Pictures paired with source code:
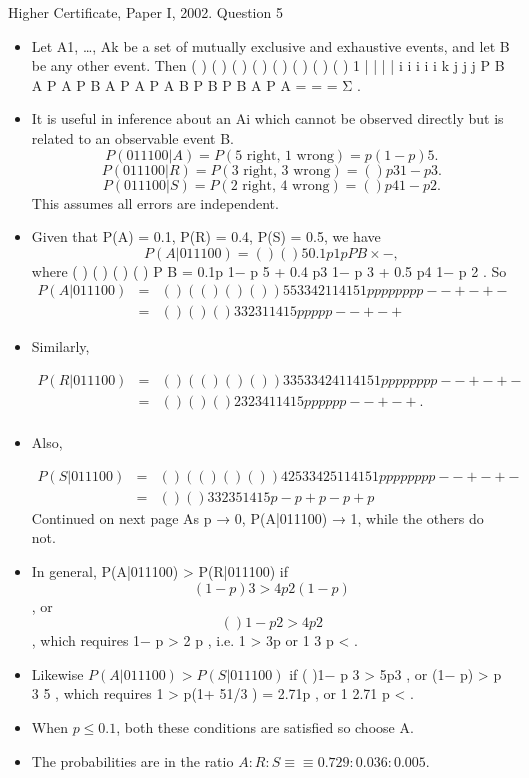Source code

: \documentclass[a4paper,12pt]{article}
\begin{document}
Higher Certificate, Paper I, 2002. Question 5
\begin{itemize}
\item Let A1, …, Ak be a set of mutually exclusive and exhaustive events, and let B be any
other event.
Then ( ) ( ) ( )
( )
( ) ( )
( ) ( )
1
| |
|
|
i i i i
i k
j j
j
P B A P A P B A P A
P A B
P B P B A P A
=
= =
Σ
.
\item It is useful in inference about an Ai which cannot be observed directly but is related to
an observable event B.
\[P(011100|A) = P(\mbox{5 right, 1 wrong}) = p(1− p)5 .\]
\[P(011100|R) = P(\mbox{3 right, 3 wrong}) = ( )p3 1− p 3 .\]
\[P(011100|S) = P(\mbox{2 right, 4 wrong}) = ( )p4 1− p 2 .\]
This assumes all errors are independent.
\item Given that P(A) = 0.1, P(R) = 0.4, P(S) = 0.5, we have 
\[P(A|011100) = ( )
( )
5 0.1 p 1 p
P B
× −
,\]
where ( ) ( ) ( ) ( ) P B = 0.1p 1− p 5 + 0.4 p3 1− p 3 + 0.5 p4 1− p 2 .
So
\begin{eqnarray*}
P(A|011100) &=& ( )
( ( ) ( ) ( ) )
5
5 3 3 4 2
1
1 4 1 5 1
p p
p p p p p p
−
− + − + −
\\ &=&  ( )
( ) ( )
3
3 2 3
1
1 4 1 5
p
p p p p
−
− + − +
\end{eqnarray*}
\item Similarly, 

\begin{eqnarray*}
P(R|011100) &=& ( )
( ( ) ( ) ( ) )
3 3
5 3 3 4 2
4 1
1 4 1 5 1
p p
p p p p p p
−
− + − + −
\\ &=& ( )
( ) ( )
2
3 2 3
4 1
1 4 1 5
p p
p p p p
−
− + − +
.\\
\end{eqnarray*}
\item Also, 

\begin{eqnarray*}
P(S|011100) &=& ( )
( ( ) ( ) ( ) )
4 2
5 3 3 4 2
5 1
1 4 1 5 1
p p
p p p p p p
−
− + − + −
\\&=&
( ) ( )
3
3 2 3
5
1 4 1 5
p
− p + p − p + p
\end{eqnarray*}
Continued on next page
As p → 0, P(A|011100) → 1, while the others do not.
\item In general, P(A|011100) > P(R|011100) if \[(1− p)3 > 4 p2 (1− p) \], or 
\[( )1− p 2 > 4 p2\] ,
which requires 1− p > 2 p , i.e. 1 > 3p or 1
3 p < .
\item Likewise $P(A|011100) > P(S|011100)$ if ( )1− p 3 > 5p3 , or (1− p) > p 3 5 , which
requires 1 > p(1+ 51/3 ) = 2.71p , or 1
2.71
p < .
\item When $p \leq 0.1$, both these conditions are satisfied so choose A.
\item The probabilities are in the ratio $A:R:S \equiv≡ 0.729 : 0.036 : 0.005.$
\end{itemize}
\end{document}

- **Directions**: Word for word, please reproduce each entry above and leave out every picture.

- **Exercise output**:
Source code

: \documentclass[a4paper,12pt]{article}
\begin{document}
Higher Certificate, Paper I, 2002. Question 5
\begin{itemize}
\item Let A1, …, Ak be a set of mutually exclusive and exhaustive events, and let B be any
other event.
Then ( ) ( ) ( )
( )
( ) ( )
( ) ( )
1
| |
|
|
i i i i
i k
j j
j
P B A P A P B A P A
P A B
P B P B A P A
=
= =
Σ
.
\item It is useful in inference about an Ai which cannot be observed directly but is related to
an observable event B.
\[P(011100|A) = P(\mbox{5 right, 1 wrong}) = p(1− p)5 .\]
\[P(011100|R) = P(\mbox{3 right, 3 wrong}) = ( )p3 1− p 3 .\]
\[P(011100|S) = P(\mbox{2 right, 4 wrong}) = ( )p4 1− p 2 .\]
This assumes all errors are independent.
\item Given that P(A) = 0.1, P(R) = 0.4, P(S) = 0.5, we have 
\[P(A|011100) = ( )
( )
5 0.1 p 1 p
P B
× −
,\]
where ( ) ( ) ( ) ( ) P B = 0.1p 1− p 5 + 0.4 p3 1− p 3 + 0.5 p4 1− p 2 .
So
\begin{eqnarray*}
P(A|011100) &=& ( )
( ( ) ( ) ( ) )
5
5 3 3 4 2
1
1 4 1 5 1
p p
p p p p p p
−
− + − + −
\\ &=&  ( )
( ) ( )
3
3 2 3
1
1 4 1 5
p
p p p p
−
− + − +
\end{eqnarray*}
\item Similarly, 

\begin{eqnarray*}
P(R|011100) &=& ( )
( ( ) ( ) ( ) )
3 3
5 3 3 4 2
4 1
1 4 1 5 1
p p
p p p p p p
−
− + − + −
\\ &=& ( )
( ) ( )
2
3 2 3
4 1
1 4 1 5
p p
p p p p
−
− + − +
.\\
\end{eqnarray*}
\item Also, 

\begin{eqnarray*}
P(S|011100) &=& ( )
( ( ) ( ) ( ) )
4 2
5 3 3 4 2
5 1
1 4 1 5 1
p p
p p p p p p
−
− + − + −
\\&=&
( ) ( )
3
3 2 3
5
1 4 1 5
p
− p + p − p + p
\end{eqnarray*}
Continued on next page
As p → 0, P(A|011100) → 1, while the others do not.
\item In general, P(A|011100) > P(R|011100) if \[(1− p)3 > 4 p2 (1− p) \], or 
\[( )1− p 2 > 4 p2\] ,
which requires 1− p > 2 p , i.e. 1 > 3p or 1
3 p < .
\item Likewise $P(A|011100) > P(S|011100)$ if ( )1− p 3 > 5p3 , or (1− p) > p 3 5 , which
requires 1 > p(1+ 51/3 ) = 2.71p , or 1
2.71
p < .
\item When $p \leq 0.1$, both these conditions are satisfied so choose A.
\item The probabilities are in the ratio $A:R:S \equiv≡ 0.729 : 0.036 : 0.005.$
\end{itemize}
\end{document}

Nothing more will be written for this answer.